Go through the listing below and report how many lines contain the word "that"; write no other words.

-- Listed records follows --

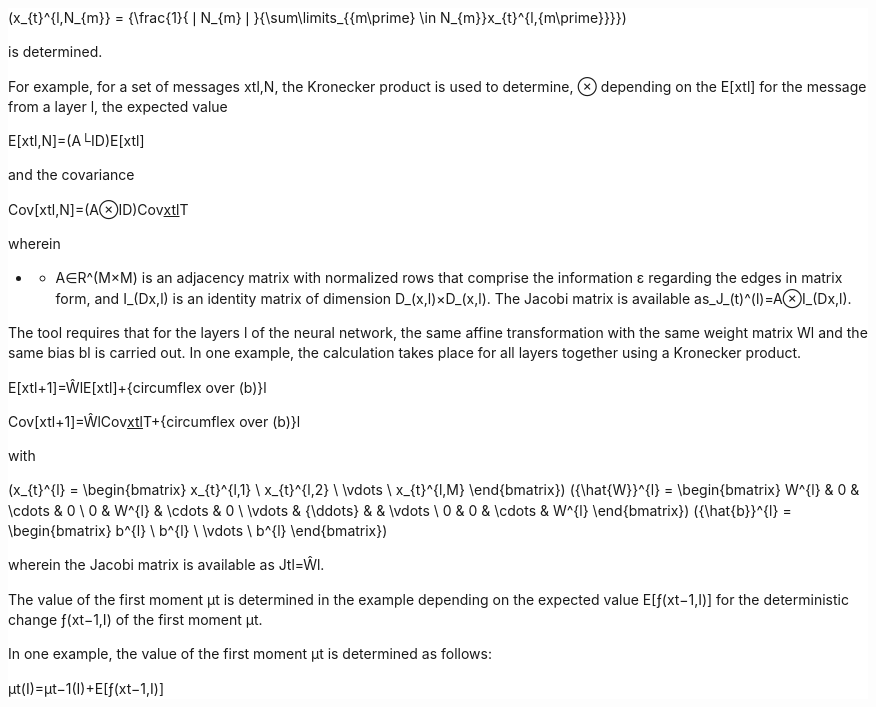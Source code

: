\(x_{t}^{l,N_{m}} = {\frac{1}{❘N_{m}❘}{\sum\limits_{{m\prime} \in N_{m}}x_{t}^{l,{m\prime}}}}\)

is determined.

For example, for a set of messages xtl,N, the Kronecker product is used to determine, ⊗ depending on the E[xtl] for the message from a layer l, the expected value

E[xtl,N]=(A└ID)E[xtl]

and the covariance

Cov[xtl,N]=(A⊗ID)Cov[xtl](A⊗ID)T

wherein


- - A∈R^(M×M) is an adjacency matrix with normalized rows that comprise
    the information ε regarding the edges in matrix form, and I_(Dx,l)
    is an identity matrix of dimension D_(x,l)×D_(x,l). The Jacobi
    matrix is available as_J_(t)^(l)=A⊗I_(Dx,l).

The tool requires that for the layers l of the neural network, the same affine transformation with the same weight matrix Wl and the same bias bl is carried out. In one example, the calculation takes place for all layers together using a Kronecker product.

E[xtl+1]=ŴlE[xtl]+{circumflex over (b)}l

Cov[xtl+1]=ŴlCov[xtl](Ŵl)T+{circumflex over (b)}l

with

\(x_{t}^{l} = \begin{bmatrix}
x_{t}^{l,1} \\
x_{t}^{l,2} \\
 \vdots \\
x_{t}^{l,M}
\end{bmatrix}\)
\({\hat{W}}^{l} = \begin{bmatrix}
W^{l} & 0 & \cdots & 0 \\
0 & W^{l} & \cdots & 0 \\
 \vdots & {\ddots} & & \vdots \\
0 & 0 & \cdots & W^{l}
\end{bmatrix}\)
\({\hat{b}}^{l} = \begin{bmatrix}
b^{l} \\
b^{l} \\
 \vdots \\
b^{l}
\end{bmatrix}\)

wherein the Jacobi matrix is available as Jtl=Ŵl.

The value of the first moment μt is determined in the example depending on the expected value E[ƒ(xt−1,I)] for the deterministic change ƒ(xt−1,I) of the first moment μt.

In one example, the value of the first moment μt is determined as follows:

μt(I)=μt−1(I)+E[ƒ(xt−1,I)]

-- Listed records concluded --
-- Listed records follows --

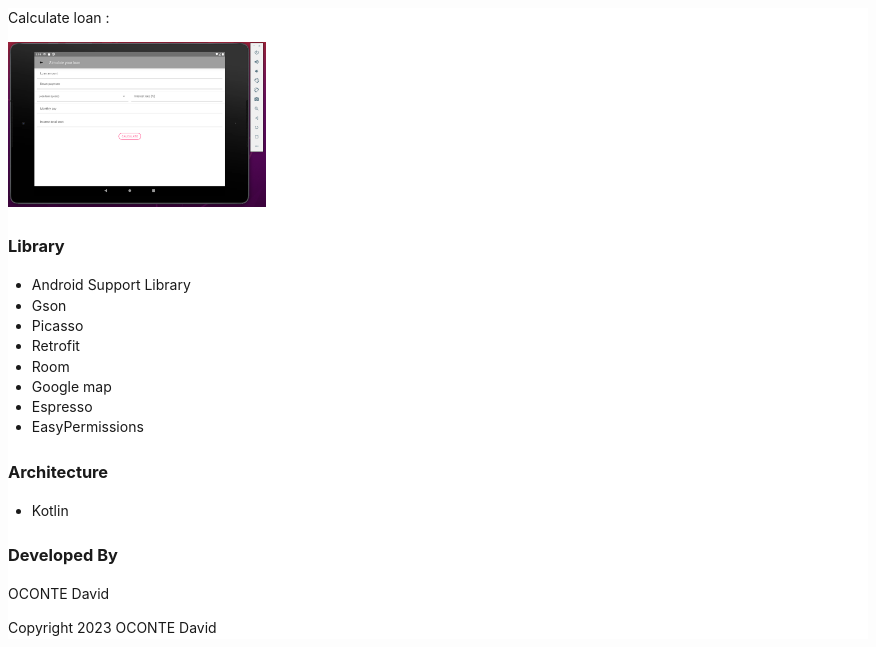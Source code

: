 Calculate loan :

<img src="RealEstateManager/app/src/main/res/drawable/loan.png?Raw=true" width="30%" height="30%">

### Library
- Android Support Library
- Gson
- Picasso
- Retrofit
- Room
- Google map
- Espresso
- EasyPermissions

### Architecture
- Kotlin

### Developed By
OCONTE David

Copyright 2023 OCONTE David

-- Listed records concluded --
-- Listed records follows --

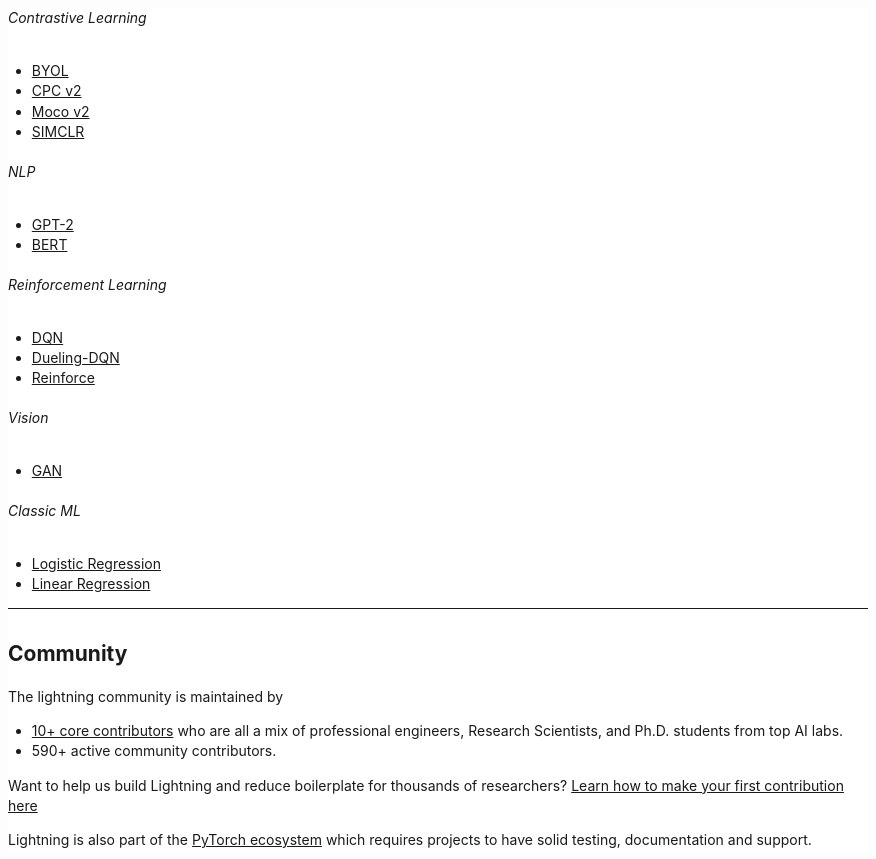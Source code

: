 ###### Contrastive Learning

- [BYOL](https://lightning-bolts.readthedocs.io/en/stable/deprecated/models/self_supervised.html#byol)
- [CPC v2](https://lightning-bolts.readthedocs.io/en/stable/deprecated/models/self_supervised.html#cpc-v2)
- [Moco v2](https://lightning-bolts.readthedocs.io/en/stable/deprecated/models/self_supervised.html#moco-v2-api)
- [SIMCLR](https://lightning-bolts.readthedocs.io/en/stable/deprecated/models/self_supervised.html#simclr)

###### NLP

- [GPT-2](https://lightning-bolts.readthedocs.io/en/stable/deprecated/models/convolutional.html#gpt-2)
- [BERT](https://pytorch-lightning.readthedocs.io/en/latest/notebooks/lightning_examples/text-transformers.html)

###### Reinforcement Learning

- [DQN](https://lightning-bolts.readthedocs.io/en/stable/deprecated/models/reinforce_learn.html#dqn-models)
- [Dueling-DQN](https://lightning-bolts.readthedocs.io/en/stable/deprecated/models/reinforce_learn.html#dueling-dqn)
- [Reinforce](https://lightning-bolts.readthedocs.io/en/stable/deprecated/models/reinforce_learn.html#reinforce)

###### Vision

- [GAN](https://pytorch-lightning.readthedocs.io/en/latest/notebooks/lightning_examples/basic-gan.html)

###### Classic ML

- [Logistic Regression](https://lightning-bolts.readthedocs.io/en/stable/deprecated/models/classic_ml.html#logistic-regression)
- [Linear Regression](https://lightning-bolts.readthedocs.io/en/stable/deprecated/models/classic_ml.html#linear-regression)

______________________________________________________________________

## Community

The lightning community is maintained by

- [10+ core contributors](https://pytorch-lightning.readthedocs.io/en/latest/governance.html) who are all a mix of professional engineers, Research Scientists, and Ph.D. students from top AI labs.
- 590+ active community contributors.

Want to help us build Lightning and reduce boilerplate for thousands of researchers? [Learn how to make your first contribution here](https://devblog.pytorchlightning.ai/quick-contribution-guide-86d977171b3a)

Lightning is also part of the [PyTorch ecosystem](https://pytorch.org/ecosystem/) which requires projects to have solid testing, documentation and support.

-- Listed records concluded --

Completed task:
2